CML - a potted history

CML has been developed by Peter Murray-Rust and Henry Rzepa since 1995. It is the de facto XML for chemistry, is accepted by publishers and has more than 1 million lines of Open Source code supporting it. CML can be validated and built into authoring tools (for example the Chemistry Add-in for Microsoft Word).

Inspired and informed by the work of Tim Berners-Lee at CERN, CML's first 'public outing' was in August 1995, at the ACS meeting in Chicago. The primary purpose of CML is (and has always been) to allow humans and machines to communicate chemical concepts without loss of semantic information. The vision is that scientific publications should be represented semantically such that both humans and machines can consume them, again without loss.

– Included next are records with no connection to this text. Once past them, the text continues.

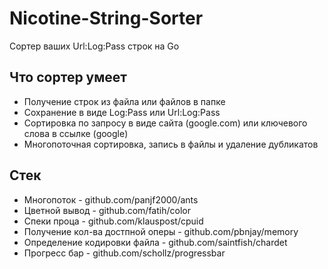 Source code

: # Nicotine-String-Sorter
Сортер ваших Url:Log:Pass строк на Go

## Что сортер умеет
+  Получение строк из файла или файлов в папке
+  Сохранение в виде Log:Pass или Url:Log:Pass
+  Сортировка по запросу в виде сайта (google.com) или ключевого слова в ссылке (google)
+  Многопоточная сортировка, запись в файлы и удаление дубликатов

## Стек
+  Многопоток - github.com/panjf2000/ants
+  Цветной вывод - github.com/fatih/color
+  Спеки проца - github.com/klauspost/cpuid
+  Получение кол-ва достпной оперы - github.com/pbnjay/memory
+  Определение кодировки файла - github.com/saintfish/chardet
+  Прогресс бар - github.com/schollz/progressbar
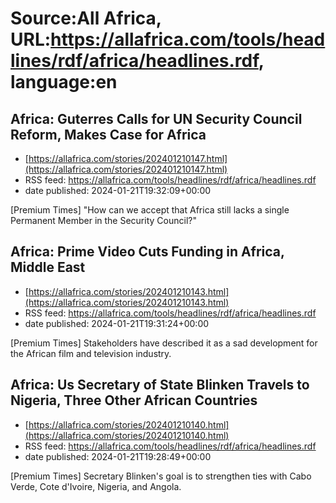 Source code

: # Source:All Africa, URL:https://allafrica.com/tools/headlines/rdf/africa/headlines.rdf, language:en

## Africa: Guterres Calls for UN Security Council Reform, Makes Case for Africa
 - [https://allafrica.com/stories/202401210147.html](https://allafrica.com/stories/202401210147.html)
 - RSS feed: https://allafrica.com/tools/headlines/rdf/africa/headlines.rdf
 - date published: 2024-01-21T19:32:09+00:00

[Premium Times] "How can we accept that Africa still lacks a single Permanent Member in the Security Council?"

## Africa: Prime Video Cuts Funding in Africa, Middle East
 - [https://allafrica.com/stories/202401210143.html](https://allafrica.com/stories/202401210143.html)
 - RSS feed: https://allafrica.com/tools/headlines/rdf/africa/headlines.rdf
 - date published: 2024-01-21T19:31:24+00:00

[Premium Times] Stakeholders have described it as a sad development for the African film and television industry.

## Africa: Us Secretary of State Blinken Travels to Nigeria, Three Other African Countries
 - [https://allafrica.com/stories/202401210140.html](https://allafrica.com/stories/202401210140.html)
 - RSS feed: https://allafrica.com/tools/headlines/rdf/africa/headlines.rdf
 - date published: 2024-01-21T19:28:49+00:00

[Premium Times] Secretary Blinken's goal is to strengthen ties with Cabo Verde, Cote d'Ivoire, Nigeria, and Angola.

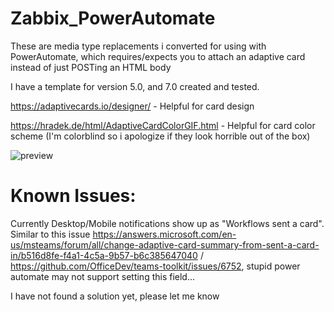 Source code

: # Zabbix_PowerAutomate

These are media type replacements i converted for using with PowerAutomate, which requires/expects you to attach an adaptive card instead of just POSTing an HTML body

I have a template for version 5.0, and 7.0 created and tested.

https://adaptivecards.io/designer/ - Helpful for card design

https://hradek.de/html/AdaptiveCardColorGIF.html - Helpful for card color scheme (I'm colorblind so i apologize if they look horrible out of the box)

![preview](https://i.imgur.com/oGcv5zB.png)


# Known Issues:

Currently Desktop/Mobile notifications show up as "Workflows sent a card". Similar to this issue https://answers.microsoft.com/en-us/msteams/forum/all/change-adaptive-card-summary-from-sent-a-card-in/b516d8fe-f4a1-4c5a-9b57-b6c385647040 / https://github.com/OfficeDev/teams-toolkit/issues/6752, stupid power automate may not support setting this field...

I have not found a solution yet, please let me know
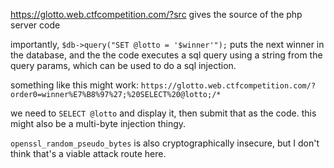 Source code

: https://glotto.web.ctfcompetition.com/?src gives the source of the php server code

importantly, `$db->query("SET @lotto = '$winner'");` puts the next winner in the database, and the the code executes a sql query using a string from the query params, which can be used to do a sql injection.

something like this might work:
`https://glotto.web.ctfcompetition.com/?order0=winner%E7%B8%97%27;%20SELECT%20@lotto;/*`

we need to `SELECT @lotto` and display it, then submit that as the code.
this might also be a multi-byte injection thingy.

`openssl_random_pseudo_bytes` is also cryptographically insecure, but I don't think that's a viable attack route here.
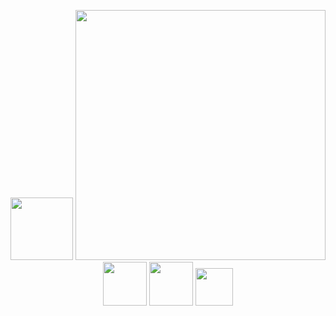 <p align="center">
  <a href="https://www.ibm.com"><img src="https://www.ibm.com/brand/systems/developer/b1db1ae501d522a1a4b49613fe07c9f1/01_8-bar-positive.svg" height="100"></a>
  <a href="https://developer.ibm.com"><img src="https://1.cms.s81c.com/sites/default/files/2020-11-27/kubernetes-service-faq-leadspace.jpg" width="400"></a>
  <a href="https://github.com/kubernetes"><img src="https://kubernetes.io/images/favicon.png" width="70"></a>
  <a href="https://github.com/containerd"><img src="https://containerd.io/img/logos/icon/black/containerd-icon-black.png" width="70" ></a>
  <a href="https://github.com/opencontainers"><img src="https://github.com/opencontainers/artwork/blob/master/oci/stacked/color/oci-stacked-color.png" width="60"></a>
</p>

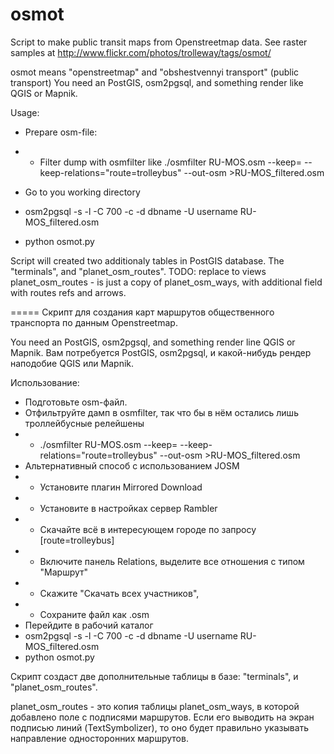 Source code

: osmot
=====

Script to make public transit maps from Openstreetmap data. 
See raster samples at http://www.flickr.com/photos/trolleway/tags/osmot/

osmot means "openstreetmap" and "obshestvennyi transport" (public transport)
You need an PostGIS, osm2pgsql, and something render like QGIS or Mapnik.

Usage:

* Prepare osm-file:
* * Filter dump with osmfilter like  ./osmfilter RU-MOS.osm --keep= --keep-relations="route=trolleybus" --out-osm >RU-MOS_filtered.osm

* Go to you working directory
* osm2pgsql -s -l -C 700 -c -d dbname -U username  RU-MOS_filtered.osm
* python osmot.py

Script will created two additionaly tables in PostGIS database. The "terminals", and "planet_osm_routes". 
        TODO: replace to views
planet_osm_routes - is just a copy of planet_osm_ways, with additional field with routes refs and arrows. 


=====
Скрипт для создания карт маршрутов общественного транспорта по данным Openstreetmap.

You need an PostGIS, osm2pgsql, and something render line QGIS or Mapnik.
Вам потребуется PostGIS, osm2pgsql, и какой-нибудь рендер наподобие QGIS или Mapnik.

Использование:

* Подготовьте osm-файл.
* Отфильтруйте дамп в osmfilter, так что бы в нём остались лишь троллейбусные релейшены 
* *    ./osmfilter RU-MOS.osm --keep= --keep-relations="route=trolleybus" --out-osm >RU-MOS_filtered.osm
* Альтернативный способ с использованием JOSM 
* * Установите плагин Mirrored Download 
* * Установите в настройках сервер Rambler
* * Скачайте всё в интересующем городе по запросу [route=trolleybus]
* * Включите панель Relations, выделите все отношения с типом "Маршрут"
* * Скажите "Скачать всех участников",
* * Сохраните файл как .osm
* Перейдите в рабочий каталог
* osm2pgsql -s -l -C 700 -c -d dbname -U username  RU-MOS_filtered.osm
* python osmot.py

Скрипт создаст две дополнительные таблицы в базе: "terminals", и "planet_osm_routes". 
        
planet_osm_routes - это копия таблицы planet_osm_ways, в которой добавлено поле с подписями маршрутов. Если его выводить на экран подписью линий (TextSymbolizer), то оно будет правильно указывать направление односторонних маршрутов. 
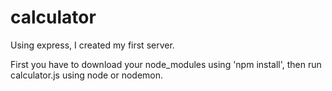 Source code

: # calculator
Using express, I created my first server.


First you have to download your node_modules using 'npm install', then run calculator.js using node or nodemon.
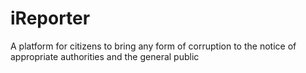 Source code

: # iReporter
A platform for citizens to bring any form of corruption to the notice of appropriate authorities and the general public
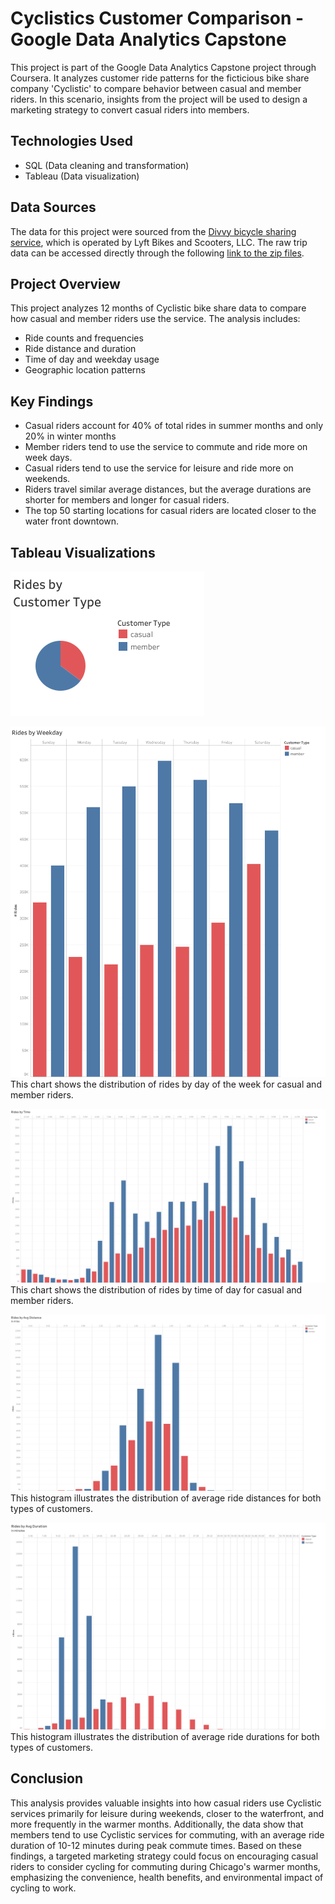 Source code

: # Cyclistics Customer Comparison - Google Data Analytics Capstone
This project is part of the Google Data Analytics Capstone project through Coursera. It analyzes customer ride patterns for the ficticious bike share company 'Cyclistic' to compare behavior between casual and member riders. In this scenario, insights from the project will be used to design a marketing strategy to convert casual riders into members. 

## Technologies Used
- SQL (Data cleaning and transformation)
- Tableau (Data visualization)

## Data Sources
The data for this project were sourced from the [Divvy bicycle sharing service](https://divvybikes.com/data-license-agreement), which is operated by Lyft Bikes and Scooters, LLC. 
The raw trip data can be accessed directly through the following [link to the zip files](https://divvy-tripdata.s3.amazonaws.com/index.html).

## Project Overview
This project analyzes 12 months of Cyclistic bike share data to compare how casual and member riders use the service. The analysis includes:
- Ride counts and frequencies
- Ride distance and duration
- Time of day and weekday usage
- Geographic location patterns

## Key Findings
- Casual riders account for 40% of total rides in summer months and only 20% in winter months
- Member riders tend to use the service to commute and ride more on week days. 
- Casual riders tend to use the service for leisure and ride more on weekends. 
- Riders travel similar average distances, but the average durations are shorter for members and longer for casual riders. 
- The top 50 starting locations for casual riders are located closer to the water front downtown.

## Tableau Visualizations

![Rides by Customer Type](4_Visualize/Rides%20by%20Customer%20Type.png)


![Rides by Weekday](4_Visualize/Rides%20by%20Weekday.png)
This chart shows the distribution of rides by day of the week for casual and member riders.




![Rides by Time](4_Visualize/Rides%20by%20Time.png)
This chart shows the distribution of rides by time of day for casual and member riders.




![Avg Distance Histogram](4_Visualize/Avg%20Distance%20Histogram.png)
This histogram illustrates the distribution of average ride distances for both types of customers.




![Avg Duration Histogram](4_Visualize/Avg%20Duration%20Histogram.png)
This histogram illustrates the distribution of average ride durations for both types of customers.




## Conclusion
This analysis provides valuable insights into how casual riders use Cyclistic services primarily for leisure during weekends, closer to the waterfront, and more frequently in the warmer months. Additionally, the data show that members tend to use Cyclistic services for commuting, with an average ride duration of 10-12 minutes during peak commute times. Based on these findings, a targeted marketing strategy could focus on encouraging casual riders to consider cycling for commuting during Chicago's warmer months, emphasizing the convenience, health benefits, and environmental impact of cycling to work. 

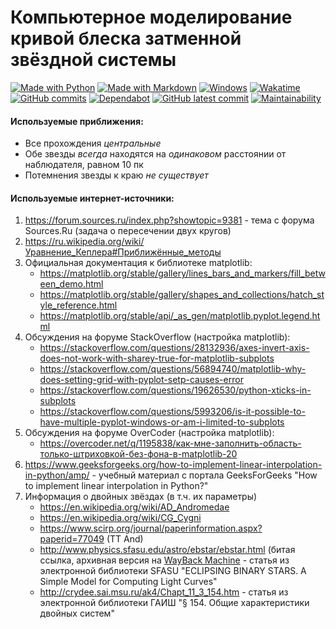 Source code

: # Компьютерное моделирование кривой блеска затменной звёздной системы

[![Made with Python](https://img.shields.io/badge/Made%20with-Python-1f425f.svg)](https://www.python.org/)
[![Made with Markdown](https://img.shields.io/badge/Made%20with-Markdown-1f425f.svg)](http://commonmark.org)
[![Windows](https://svgshare.com/i/ZhY.svg)](https://svgshare.com/i/ZhY.svg)
[![Wakatime](https://wakatime.com/badge/user/ede740b4-c066-46b1-94e3-8631a44edbbc/project/68c47a79-df9e-405c-aacb-26f8a66702d4.svg)](https://wakatime.com/@matveypol003)
[![GitHub commits](https://flat.badgen.net/github/commits/PM-95025/scientificProject)](https://GitHub.com/PM-95025/scientificProject/commit/)
[![Dependabot](https://flat.badgen.net/github/dependabot/PM-95025/scientificProject)](https://github.com/PM-95025/scientificProject/network/updates)
[![GitHub latest commit](https://flat.badgen.net/github/last-commit/PM-95025/scientificProject)](https://github.com/PM-95025/scientificProject/commits)
[![Maintainability](https://api.codeclimate.com/v1/badges/c366428254a5bf01ae87/maintainability)](https://codeclimate.com/github/PM-95025/scientificProject/maintainability)

#### Используемые приближения:
- Все прохождения _центральные_
- Обе звезды _всегда_ находятся на _одинаковом_ расстоянии от наблюдателя, равном 10 пк
- Потемнения звезды к краю _не существует_


#### Используемые интернет-источники:
1. https://forum.sources.ru/index.php?showtopic=9381 - тема с форума Sources.Ru (задача о пересечении двух кругов)
2. https://ru.wikipedia.org/wiki/Уравнение_Кеплера#Приближённые_методы
3. Официальная документация к библиотеке matplotlib:
	- https://matplotlib.org/stable/gallery/lines_bars_and_markers/fill_between_demo.html
	- https://matplotlib.org/stable/gallery/shapes_and_collections/hatch_style_reference.html
	- https://matplotlib.org/stable/api/_as_gen/matplotlib.pyplot.legend.html
4. Обсуждения на форуме StackOverflow (настройка matplotlib):
	- https://stackoverflow.com/questions/28132936/axes-invert-axis-does-not-work-with-sharey-true-for-matplotlib-subplots
	- https://stackoverflow.com/questions/56894740/matplotlib-why-does-setting-grid-with-pyplot-setp-causes-error
	- https://stackoverflow.com/questions/19626530/python-xticks-in-subplots
	- https://stackoverflow.com/questions/5993206/is-it-possible-to-have-multiple-pyplot-windows-or-am-i-limited-to-subplots
5. Обсуждения на форуме OverCoder (настройка matplotlib):
	- https://overcoder.net/q/1195838/как-мне-заполнить-область-только-штриховкой-без-фона-в-matplotlib-20
6. https://www.geeksforgeeks.org/how-to-implement-linear-interpolation-in-python/amp/ - учебный материал с портала GeeksForGeeks "How to implement linear interpolation in Python?"
7. Информация о двойных звёздах (в т.ч. их параметры)
	- https://en.wikipedia.org/wiki/AD_Andromedae
	- https://en.wikipedia.org/wiki/CG_Cygni
	- https://www.scirp.org/journal/paperinformation.aspx?paperid=77049 (TT And)
	- http://www.physics.sfasu.edu/astro/ebstar/ebstar.html (битая ссылка, архивная версия на [WayBack Machine](https://web.archive.org/web/20220501021646/http://www.physics.sfasu.edu/astro/ebstar/ebstar.html) - статья из электронной библиотеки SFASU "ECLIPSING BINARY STARS. A Simple Model for Computing Light Curves"
	- http://crydee.sai.msu.ru/ak4/Chapt_11_3_154.htm - статья из электронной библиотеки ГАИШ "§ 154. Общие характеристики двойных систем"
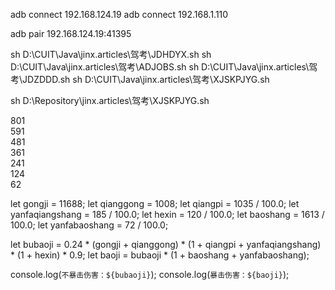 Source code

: adb connect 192.168.124.19
adb connect 192.168.1.110

adb pair 192.168.124.19:41395

sh D:\\CUIT\\Java\\jinx.articles\\驾考\\JDHDYX.sh
sh D:\\CUIT\\Java\\jinx.articles\\驾考\\ADJOBS.sh
sh D:\\CUIT\\Java\\jinx.articles\\驾考\\JDZDDD.sh
sh D:\\CUIT\\Java\\jinx.articles\\驾考\\XJSKPJYG.sh

sh D:\\Repository\\jinx.articles\\驾考\\XJSKPJYG.sh

801  
591  
481  
361  
241  
124  
62

let gongji = 11688;
let qianggong = 1008;
let qiangpi = 1035 / 100.0;
let yanfaqiangshang = 185 / 100.0;
let hexin = 120 / 100.0;
let baoshang = 1613 / 100.0;
let yanfabaoshang = 72 / 100.0;

let bubaoji = 0.24 * (gongji + qianggong) * (1 + qiangpi + yanfaqiangshang) * (1 + hexin) * 0.9;
let baoji = bubaoji * (1 + baoshang + yanfabaoshang);

console.log(`不暴击伤害：${bubaoji}`);
console.log(`暴击伤害：${baoji}`); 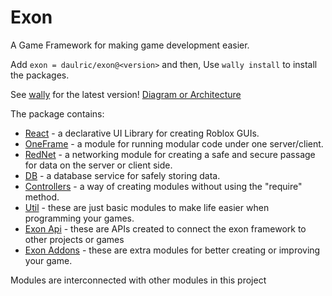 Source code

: # Exon

A Game Framework for making game development easier.

Add `exon = daulric/exon@<version>` and then,
Use `wally install` to install the packages.

See [wally](https://wally.run/package/daulric/exon) for the latest version!
[Diagram or Architecture](https://docs.google.com/presentation/d/1sfQDSs2ga9E9zgXeKqocMjErYHgu4VrXU_85nnyz814/edit?usp=sharing)

The package contains:
- [React](react/) - a declarative UI Library for creating Roblox GUIs.
- [OneFrame](oneframe/) - a module for running modular code under one server/client.
- [RedNet](rednet/) - a networking module for creating a safe and secure passage for data on the server or client side.
- [DB](db/) - a database service for safely storing data.
- [Controllers](controllers/) - a way of creating modules without using the "require" method.
- [Util](util/) - these are just basic modules to make life easier when programming your games.
- [Exon Api](api/) - these are APIs created to connect the exon framework to other projects or games
- [Exon Addons](addons/) - these are extra modules for better creating or improving your game.

Modules are interconnected with other modules in this project
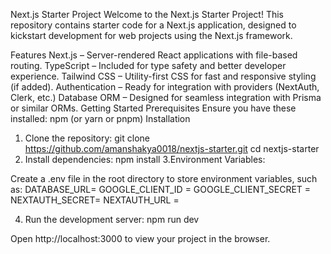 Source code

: Next.js Starter Project
Welcome to the Next.js Starter Project! This repository contains starter code for a Next.js application, designed to kickstart development for web projects using the Next.js framework.

Features
Next.js – Server-rendered React applications with file-based routing.
TypeScript – Included for type safety and better developer experience.
Tailwind CSS – Utility-first CSS for fast and responsive styling (if added).
Authentication – Ready for integration with providers (NextAuth, Clerk, etc.)
Database ORM – Designed for seamless integration with Prisma or similar ORMs.
Getting Started
Prerequisites
Ensure you have these installed:
npm (or yarn or pnpm)
Installation
1. Clone the repository:
   git clone https://github.com/amanshakya0018/nextjs-starter.git
   cd nextjs-starter
2. Install dependencies:
   npm install
3.Environment Variables:

Create a .env file in the root directory to store environment variables, such as:
DATABASE_URL=
GOOGLE_CLIENT_ID =
GOOGLE_CLIENT_SECRET =
NEXTAUTH_SECRET=
NEXTAUTH_URL =

4. Run the development server:
   npm run dev

Open http://localhost:3000 to view your project in the browser.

The only technology capable of managing this at present (and probably for some time to come) is XML. It is widely used in publishing and CML can therefore be technically adopted for any document-like examples such as journals, theses, supplier catalogues, textbooks, regulatory information, input/output from programs etc..

Peter Murray-Rust and Henry Rzepa hard at work

CML under active development in a conducive atmosphere - Peter Murray-Rust and Henry Rzepa hard at work...

Throughout its evolution, CML has been driven by code-design - developing the code in parallel with formal specifications and recommendations (many emanating from the W3C). There is a particular need to validate combinations of elements and attributes, which is impossible to hand-code. Automated methods of validation and code-generation based on the full W2C DOM model proved unwieldy and led to the adoption of the simpler XOM model, which has had a strong influence on the subsequent design. The increasing availability of XPath-based technology has had a major positive effect on the possible flexibility of the organisation of elements and attributes.

However, with increasing deployment to different areas of chemistry, it became clear that it was going to be impossible to find universal content models for most elements. This is due to not only the diversity of chemistry but also the different ways that chemists might wish to organise information. This led to the proposal of an extremely flexible content model, constrained by the use of convention rather than XSD technology. Conventions therefore provide the 'grammar' of CML, with the 'vocabulary' supplied by dictionaries containing well-defined entries with specific associated semantics (a concept modelled on the crystallographic CIF architecture).

The idea of validation lies at the heart of CML. Without validation, the author of a program cannot easily write conformant software if the input is variable; similarly the author cannot know whether an input is fit for purpose. A major purpose of CML is to make sure that all chemical information is validatable and that the rules for this validation are openly visible - this website hosts a validation service and lists all the information (schema specification, dictionaries and conventions) required to write clean compliant CML code. Extension of the CML architecture by sub-communities who wish to develop CML in their own specific area of chemistry (or related science) is now readily achieved through the dictionary/convention mechanism.

Those interested in a more detailed review of the design and evolution of CML should read the article recently (October 2011) published in the Journal of Cheminformatics as part of the Visions of a Semantic Molecular Future thematic issue.